━━━━━ RECORD EXTRACTS ━━━━━

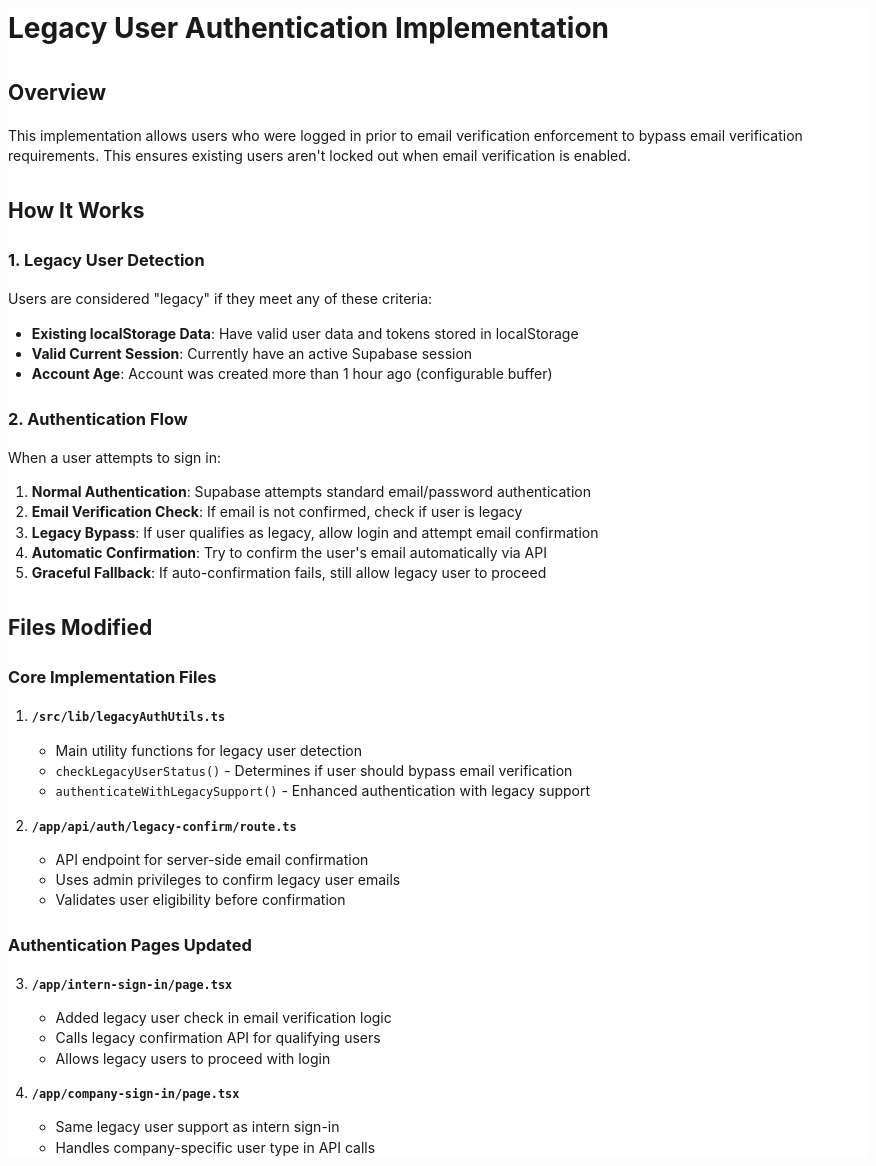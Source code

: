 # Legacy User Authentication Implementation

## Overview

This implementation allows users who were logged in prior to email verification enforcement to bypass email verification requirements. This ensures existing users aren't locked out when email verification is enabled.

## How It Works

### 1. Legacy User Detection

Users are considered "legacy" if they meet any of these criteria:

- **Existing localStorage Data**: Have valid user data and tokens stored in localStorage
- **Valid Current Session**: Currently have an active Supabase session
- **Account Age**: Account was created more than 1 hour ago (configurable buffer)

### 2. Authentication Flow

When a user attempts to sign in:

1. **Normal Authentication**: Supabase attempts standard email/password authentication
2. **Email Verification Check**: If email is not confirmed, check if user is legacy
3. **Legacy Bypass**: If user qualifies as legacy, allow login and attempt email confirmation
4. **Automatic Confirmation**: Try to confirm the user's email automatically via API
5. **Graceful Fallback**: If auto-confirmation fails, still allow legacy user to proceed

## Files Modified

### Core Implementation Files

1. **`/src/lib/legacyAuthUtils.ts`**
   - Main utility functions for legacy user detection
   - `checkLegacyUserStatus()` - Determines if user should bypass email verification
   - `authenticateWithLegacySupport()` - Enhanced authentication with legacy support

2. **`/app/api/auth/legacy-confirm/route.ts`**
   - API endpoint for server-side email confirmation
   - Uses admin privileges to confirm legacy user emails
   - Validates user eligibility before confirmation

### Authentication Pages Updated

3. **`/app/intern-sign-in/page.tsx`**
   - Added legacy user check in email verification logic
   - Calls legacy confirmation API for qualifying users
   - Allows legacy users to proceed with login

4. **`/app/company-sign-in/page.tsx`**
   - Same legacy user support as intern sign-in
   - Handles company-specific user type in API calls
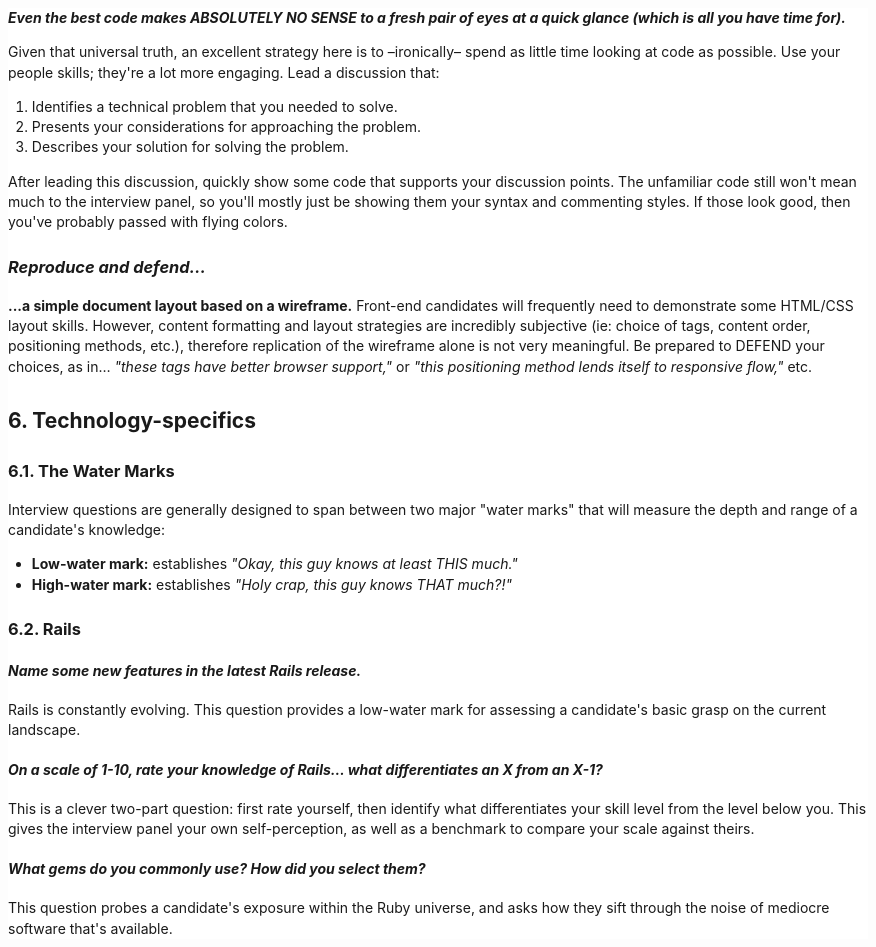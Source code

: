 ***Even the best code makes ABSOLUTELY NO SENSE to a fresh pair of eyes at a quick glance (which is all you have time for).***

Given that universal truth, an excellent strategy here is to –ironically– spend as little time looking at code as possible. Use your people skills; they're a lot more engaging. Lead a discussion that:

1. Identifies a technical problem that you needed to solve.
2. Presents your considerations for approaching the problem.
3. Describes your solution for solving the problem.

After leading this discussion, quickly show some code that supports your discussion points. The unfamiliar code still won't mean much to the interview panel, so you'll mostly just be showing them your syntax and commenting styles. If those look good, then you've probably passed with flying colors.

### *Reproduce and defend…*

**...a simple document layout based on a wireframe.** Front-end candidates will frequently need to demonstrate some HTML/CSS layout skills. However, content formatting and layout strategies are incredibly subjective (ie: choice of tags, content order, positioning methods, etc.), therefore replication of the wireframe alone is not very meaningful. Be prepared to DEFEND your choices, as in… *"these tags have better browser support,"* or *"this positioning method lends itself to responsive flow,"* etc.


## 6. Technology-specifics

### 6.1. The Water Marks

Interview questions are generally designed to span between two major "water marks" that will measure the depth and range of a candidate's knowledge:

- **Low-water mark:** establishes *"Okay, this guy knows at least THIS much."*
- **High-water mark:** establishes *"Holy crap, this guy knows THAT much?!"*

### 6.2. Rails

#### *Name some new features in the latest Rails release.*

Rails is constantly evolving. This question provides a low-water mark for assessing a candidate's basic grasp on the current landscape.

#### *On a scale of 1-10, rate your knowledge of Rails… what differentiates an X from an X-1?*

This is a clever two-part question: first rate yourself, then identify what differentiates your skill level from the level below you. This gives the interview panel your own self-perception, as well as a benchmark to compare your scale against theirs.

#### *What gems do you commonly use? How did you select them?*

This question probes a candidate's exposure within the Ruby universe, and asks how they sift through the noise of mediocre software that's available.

━━━━━

### EXERCISE BRIEF
Work out how many lines in the data above contain the word "proceed" and respond with that number only.

### SOLUTION FOR THIS TASK
2